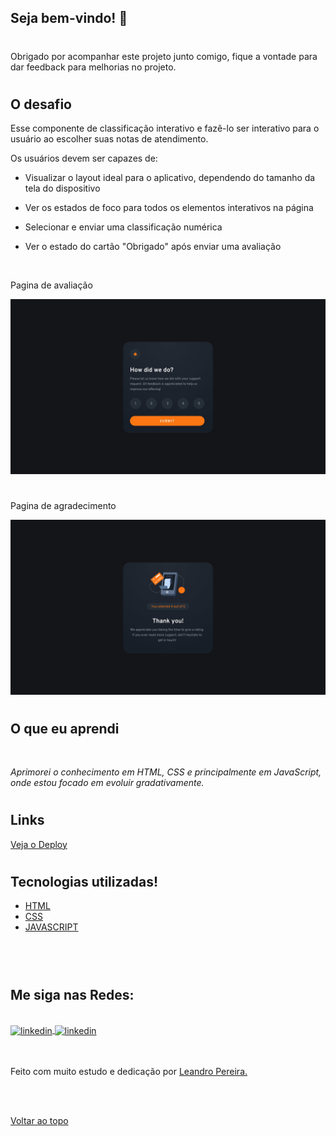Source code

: <div id="top">

## Seja bem-vindo! 👋

<h1></h1>

Obrigado por acompanhar este projeto junto comigo, fique a vontade para dar feedback para melhorias no projeto.


<h1></h1>

    

## O desafio



Esse componente de classificação interativo e fazê-lo ser interativo para o usuário ao escolher suas notas de atendimento.


Os usuários devem ser capazes de:

- Visualizar o layout ideal para o aplicativo, dependendo do tamanho da tela do dispositivo

- Ver os estados de foco para todos os elementos interativos na página

- Selecionar e enviar uma classificação numérica

- Ver o estado do cartão "Obrigado" após enviar uma avaliação

<br>

Pagina de avaliação

![Visualização do design para o desafio de codificação do componente de classificação interativa](./design/desktop-design.jpg)
<h1></h1>

Pagina de agradecimento

![Visualização do design para o desafio de codificação do componente de classificação interativa](./design/desktop-thank-you-state.jpg)
<h1></h1>

## O que eu aprendi

<br>

*Aprimorei o conhecimento em HTML, CSS e principalmente em JavaScript, onde estou focado em evoluir gradativamente.*

<h1>

## Links

<a href="https://avaliacaocliente.netlify.app/" target="_blank">Veja o Deploy</a>

<h1></h1>

## Tecnologias utilizadas!

- [HTML](https://developer.mozilla.org/pt-BR/docs/Web/HTML)<br>
- [CSS](https://developer.mozilla.org/pt-BR/docs/Learn/Getting_started_with_the_web/CSS_basics)<br>
- [JAVASCRIPT](https://developer.mozilla.org/pt-BR/docs/Web/JavaScript/Guide/Introduction)
<br>
<br>


<h1></h1>

## Me siga nas Redes:
<br>
<a href="https://linkedin.com/in/leandropereira-dev/" target="_blank">
    <img align="center" src="https://img.shields.io/badge/LinkedIn-0077B5?style=for-the-badge&logo=linkedin&logoColor=white" alt="linkedin"/>
</a>
<a href="https://www.instagram.com/le_codigo/" target="_blank">
    <img align="center" src="https://img.shields.io/badge/Instagram-E4405F?style=for-the-badge&logo=instagram&logoColor=white/le_codigo" alt="linkedin"/>
</a> 

<br>
<br>
<br>



Feito com muito estudo e dedicação por <a href="https://github.com/OLeandroPereira" target="_blank">Leandro Pereira.</a>

<br>
<br>

<a href="#top">Voltar ao topo</a>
──────────
## Exercise details
Only lines that contain "desktop" are needed, so copy each of them from the data.

## Answer below
![Visualização do design para o desafio de codificação do componente de classificação interativa](./design/desktop-design.jpg)
![Visualização do design para o desafio de codificação do componente de classificação interativa](./design/desktop-thank-you-state.jpg)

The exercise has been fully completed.